Das Vorbringen in der Revision, daß die Beklagte in erster Instanz nicht vorgebracht habe, daß ihre Mutter zu Geschäften derartigen Umfangs nicht berechtigt gewesen sei, ist unzutreffend. Bereits in der Klagebeantwortung hat die Beklagte eingewendet, daß ihre Mutter für eine derartige Bestellung bzw. für ein solches Rechtsgeschäft nicht bevollmächtigt und auch sonst nicht berechtigt gewesen sei.

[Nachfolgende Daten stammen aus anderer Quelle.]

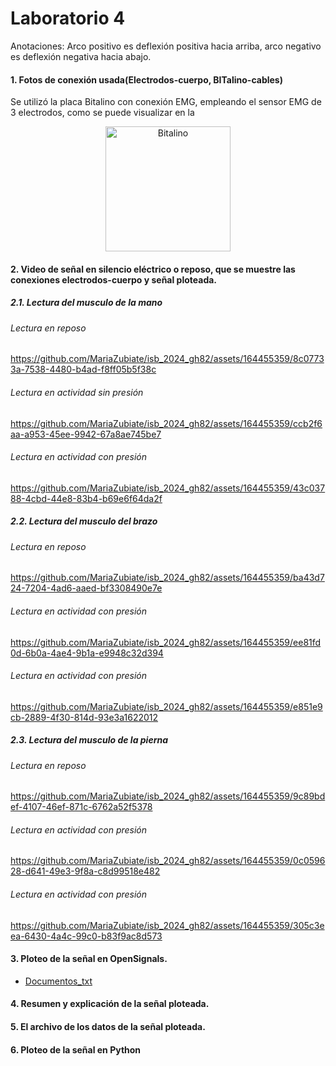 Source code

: 
# Laboratorio 4


Anotaciones: Arco positivo es deflexión positiva hacia arriba, arco negativo es deflexión negativa hacia abajo.
#### 1. Fotos de conexión usada(Electrodos-cuerpo, BITalino-cables)
Se utilizó la placa Bitalino con conexión EMG, empleando el sensor EMG de 3 electrodos, como se puede visualizar en la 

<p align="center">
  <img src="https://github.com/MariaZubiate/isb_2024_gh82/assets/164455359/be068f65-d8cb-4049-86eb-769473c3d3de" alt="Bitalino" width="200">
</p>



#### 2. Video de señal en silencio eléctrico o reposo, que se muestre las conexiones electrodos-cuerpo y señal ploteada.
##### 2.1. Lectura del musculo de la mano

###### Lectura en reposo 

https://github.com/MariaZubiate/isb_2024_gh82/assets/164455359/8c07733a-7538-4480-b4ad-f8ff05b5f38c

###### Lectura en actividad sin presión 

https://github.com/MariaZubiate/isb_2024_gh82/assets/164455359/ccb2f6aa-a953-45ee-9942-67a8ae745be7


###### Lectura en actividad con presión 


https://github.com/MariaZubiate/isb_2024_gh82/assets/164455359/43c03788-4cbd-44e8-83b4-b69e6f64da2f



##### 2.2. Lectura del musculo del brazo

###### Lectura en reposo 

https://github.com/MariaZubiate/isb_2024_gh82/assets/164455359/ba43d724-7204-4ad6-aaed-bf3308490e7e

###### Lectura en actividad con presión 

https://github.com/MariaZubiate/isb_2024_gh82/assets/164455359/ee81fd0d-6b0a-4ae4-9b1a-e9948c32d394

###### Lectura en actividad con presión 

https://github.com/MariaZubiate/isb_2024_gh82/assets/164455359/e851e9cb-2889-4f30-814d-93e3a1622012

 

##### 2.3. Lectura del musculo de la pierna

###### Lectura en reposo 

https://github.com/MariaZubiate/isb_2024_gh82/assets/164455359/9c89bdef-4107-46ef-871c-6762a52f5378

###### Lectura en actividad con presión 

https://github.com/MariaZubiate/isb_2024_gh82/assets/164455359/0c059628-d641-49e3-9f8a-c8d99518e482

###### Lectura en actividad con presión

https://github.com/MariaZubiate/isb_2024_gh82/assets/164455359/305c3eea-6430-4a4c-99c0-b83f9ac8d573
 
#### 3. Ploteo de la señal en OpenSignals.

* [Documentos_txt](#Documentos_txt)
#### 4. Resumen y explicación de la señal ploteada.

#### 5. El archivo de los datos de la señal ploteada.

#### 6. Ploteo de la señal en Python

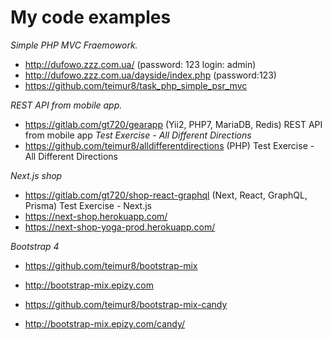 # My code examples

*Simple PHP MVC Fraemowork.*
- http://dufowo.zzz.com.ua/ (password: 123 login: admin)
- http://dufowo.zzz.com.ua/dayside/index.php (password:123)
- https://github.com/teimur8/task_php_simple_psr_mvc

*REST API from mobile app.*
- https://gitlab.com/gt720/gearapp (Yii2, PHP7, MariaDB, Redis) REST API from mobile app
*Test Exercise - All Different Directions*
- https://github.com/teimur8/alldifferentdirections (PHP) Test Exercise - All Different Directions

*Next.js shop*
- https://gitlab.com/gt720/shop-react-graphql (Next, React, GraphQL, Prisma) Test Exercise - Next.js
- https://next-shop.herokuapp.com/
- https://next-shop-yoga-prod.herokuapp.com/ 

*Bootstrap 4*
- https://github.com/teimur8/bootstrap-mix
- http://bootstrap-mix.epizy.com

- https://github.com/teimur8/bootstrap-mix-candy
- http://bootstrap-mix.epizy.com/candy/


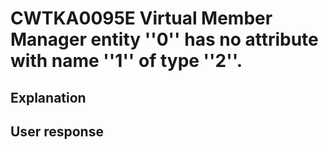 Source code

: # CWTKA0095E Virtual Member Manager entity ''0'' has no attribute with name ''1'' of type ''2''.

## Explanation

## User response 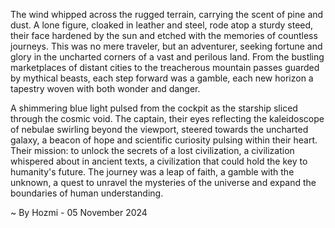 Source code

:
The wind whipped across the rugged terrain, carrying the scent of pine and dust.  A lone figure, cloaked in leather and steel, rode atop a sturdy steed, their face hardened by the sun and etched with the memories of countless journeys.  This was no mere traveler, but an adventurer, seeking fortune and glory in the uncharted corners of a vast and perilous land.  From the bustling marketplaces of distant cities to the treacherous mountain passes guarded by mythical beasts, each step forward was a gamble, each new horizon a tapestry woven with both wonder and danger.

A shimmering blue light pulsed from the cockpit as the starship sliced through the cosmic void.  The captain, their eyes reflecting the kaleidoscope of nebulae swirling beyond the viewport, steered towards the uncharted galaxy, a beacon of hope and scientific curiosity pulsing within their heart.  Their mission: to unlock the secrets of a lost civilization, a civilization whispered about in ancient texts, a civilization that could hold the key to humanity's future.  The journey was a leap of faith, a gamble with the unknown, a quest to unravel the mysteries of the universe and expand the boundaries of human understanding. 

~ By Hozmi - 05 November 2024
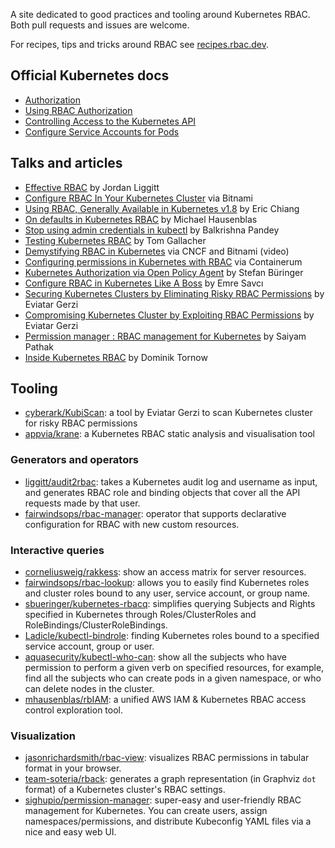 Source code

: A site dedicated to good practices and tooling around Kubernetes RBAC. Both pull requests and issues are welcome.

For recipes, tips and tricks around RBAC see [recipes.rbac.dev](https://recipes.rbac.dev/).

## Official Kubernetes docs

- [Authorization](https://kubernetes.io/docs/admin/authorization/)
- [Using RBAC Authorization](https://kubernetes.io/docs/reference/access-authn-authz/rbac/)
- [Controlling Access to the Kubernetes API](https://kubernetes.io/docs/reference/access-authn-authz/controlling-access/)
- [Configure Service Accounts for Pods](https://kubernetes.io/docs/tasks/configure-pod-container/configure-service-account/)

## Talks and articles

- [Effective RBAC](https://www.youtube.com/watch?v=Nw1ymxcLIDI) by Jordan Liggitt
- [Configure RBAC In Your Kubernetes Cluster](https://docs.bitnami.com/kubernetes/how-to/configure-rbac-in-your-kubernetes-cluster/) via Bitnami
- [Using RBAC, Generally Available in Kubernetes v1.8](https://kubernetes.io/blog/2017/10/using-rbac-generally-available-18/) by Eric Chiang
- [On defaults in Kubernetes RBAC](https://dev.to/mhausenblas/on-some-defaults-in-kubernetes-rbac-270l) by Michael Hausenblas
- [Stop using admin credentials in kubectl](https://goglides.com/blog/create-less-privileges-user-in-kubernetes-using-rbac-for-kubectl/) by Balkrishna Pandey
- [Testing Kubernetes RBAC](https://medium.com/yld-engineering-blog/testing-kubernetes-rbac-5e00dc93af8e/) by Tom Gallacher
- [Demystifying RBAC in Kubernetes](https://www.cncf.io/blog/2018/08/01/demystifying-rbac-in-kubernetes/) via CNCF and Bitnami (video)
- [Configuring permissions in Kubernetes with RBAC](https://medium.com/containerum/configuring-permissions-in-kubernetes-with-rbac-a456a9717d5d/) via Containerum
- [Kubernetes Authorization via Open Policy Agent](https://itnext.io/kubernetes-authorization-via-open-policy-agent-a9455d9d5ceb) by Stefan Büringer
- [Configure RBAC in Kubernetes Like A Boss](https://medium.com/trendyol-tech/configure-rbac-in-kubernetes-like-a-boss-665e2a8665dd) by Emre Savcı
- [Securing Kubernetes Clusters by Eliminating Risky RBAC Permissions](https://www.cyberark.com/threat-research-blog/securing-kubernetes-clusters-by-eliminating-risky-permissions/) by Eviatar Gerzi  
- [Compromising Kubernetes Cluster by Exploiting RBAC Permissions](https://www.youtube.com/watch?v=1LMo0CftVC4) by Eviatar Gerzi
- [Permission manager : RBAC management for Kubernetes](https://blog.kubernauts.io/permission-manager-rbac-management-for-kubernetes-ed46c2f38cfb) by Saiyam Pathak
- [Inside Kubernetes RBAC](https://medium.com/@dominik.tornow/inside-kubernetes-rbac-9988b08a738a) by Dominik Tornow

## Tooling

- [cyberark/KubiScan](https://github.com/cyberark/KubiScan): a tool by Eviatar Gerzi to scan Kubernetes cluster for risky RBAC permissions
- [appvia/krane](https://github.com/appvia/krane): a Kubernetes RBAC static analysis and visualisation tool

### Generators and operators

- [liggitt/audit2rbac](https://github.com/liggitt/audit2rbac): takes a Kubernetes audit log and username as input, and generates RBAC role and binding objects that cover all the API requests made by that user.
- [fairwindsops/rbac-manager](https://github.com/fairwindsops/rbac-manager): operator that supports declarative configuration for RBAC with new custom resources.

### Interactive queries

- [corneliusweig/rakkess](https://github.com/corneliusweig/rakkess): show an access matrix for server resources.
- [fairwindsops/rbac-lookup](https://github.com/fairwindsops/rbac-lookup): allows you to easily find Kubernetes roles and cluster roles bound to any user, service account, or group name.
- [sbueringer/kubernetes-rbacq](https://github.com/sbueringer/kubernetes-rbacq): simplifies querying Subjects and Rights specified in Kubernetes through Roles/ClusterRoles and RoleBindings/ClusterRoleBindings.
- [Ladicle/kubectl-bindrole](https://github.com/Ladicle/kubectl-bindrole): finding Kubernetes roles bound to a specified service account, group or user.
- [aquasecurity/kubectl-who-can](https://github.com/aquasecurity/kubectl-who-can): show all the subjects who have permission to perform a given verb on specified resources, for example, find all the subjects who can create pods in a given namespace, or who can delete nodes in the cluster.
- [mhausenblas/rbIAM](https://github.com/mhausenblas/rbIAM/): a unified AWS IAM & Kubernetes RBAC access control exploration tool.

### Visualization

- [jasonrichardsmith/rbac-view](https://github.com/jasonrichardsmith/rbac-view): visualizes RBAC permissions in tabular format in your browser.
- [team-soteria/rback](https://github.com/team-soteria/rback): generates a graph representation (in Graphviz `dot` format) of a Kubernetes cluster's RBAC settings.
- [sighupio/permission-manager](https://github.com/sighupio/permission-manager): super-easy and user-friendly RBAC management for Kubernetes. You can create users, assign namespaces/permissions, and distribute Kubeconfig YAML files via a nice and easy web UI.
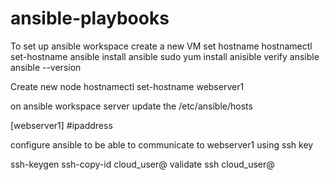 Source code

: # ansible-playbooks

To set up ansible workspace
create a new VM
set hostname
hostnamectl set-hostname ansible
install ansible
sudo yum install anisible
verify ansible
ansible --version

Create new node 
hostnamectl set-hostname webserver1

on ansible workspace server
update the /etc/ansible/hosts

[webserver1]
#ipaddress

configure ansible to be able to communicate to webserver1 using ssh key

ssh-keygen
ssh-copy-id cloud_user@<ipaddress-of-weberserver1>
validate 
ssh cloud_user@<ipaddress-of-weberserver1>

Auf Grund des aufgezeigten Feststellungsmangels war der Revision Folge zu geben und das angefochtene Urteil aufzuheben. Da es einer Verhandlung in erster Instanz bedarf, um die Sache spruchreif zu machen, war auch das Urteil des Erstgerichtes aufzuheben und die Streitsache an dieses Gericht zurückzuverweisen.